__Data in this exercise__.

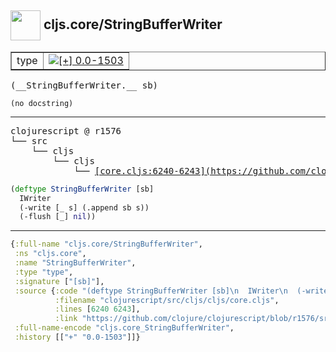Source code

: ## <img width="48px" valign="middle" src="http://i.imgur.com/Hi20huC.png"> cljs.core/StringBufferWriter

 <table border="1">
<tr>
<td>type</td>
<td><a href="https://github.com/cljsinfo/api-refs/tree/0.0-1503"><img valign="middle" alt="[+] 0.0-1503" src="https://img.shields.io/badge/+-0.0--1503-lightgrey.svg"></a> </td>
</tr>
</table>

 <samp>
(__StringBufferWriter.__ sb)<br>
</samp>

```
(no docstring)
```

---

 <pre>
clojurescript @ r1576
└── src
    └── cljs
        └── cljs
            └── <ins>[core.cljs:6240-6243](https://github.com/clojure/clojurescript/blob/r1576/src/cljs/cljs/core.cljs#L6240-L6243)</ins>
</pre>

```clj
(deftype StringBufferWriter [sb]
  IWriter
  (-write [_ s] (.append sb s))
  (-flush [_] nil))
```


---

```clj
{:full-name "cljs.core/StringBufferWriter",
 :ns "cljs.core",
 :name "StringBufferWriter",
 :type "type",
 :signature ["[sb]"],
 :source {:code "(deftype StringBufferWriter [sb]\n  IWriter\n  (-write [_ s] (.append sb s))\n  (-flush [_] nil))",
          :filename "clojurescript/src/cljs/cljs/core.cljs",
          :lines [6240 6243],
          :link "https://github.com/clojure/clojurescript/blob/r1576/src/cljs/cljs/core.cljs#L6240-L6243"},
 :full-name-encode "cljs.core_StringBufferWriter",
 :history [["+" "0.0-1503"]]}

```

__Exercise requirements__. When a line above includes the word "valign", please list that line.

__Solution below__.
: ## <img width="48px" valign="middle" src="http://i.imgur.com/Hi20huC.png"> cljs.core/StringBufferWriter
<td><a href="https://github.com/cljsinfo/api-refs/tree/0.0-1503"><img valign="middle" alt="[+] 0.0-1503" src="https://img.shields.io/badge/+-0.0--1503-lightgrey.svg"></a> </td>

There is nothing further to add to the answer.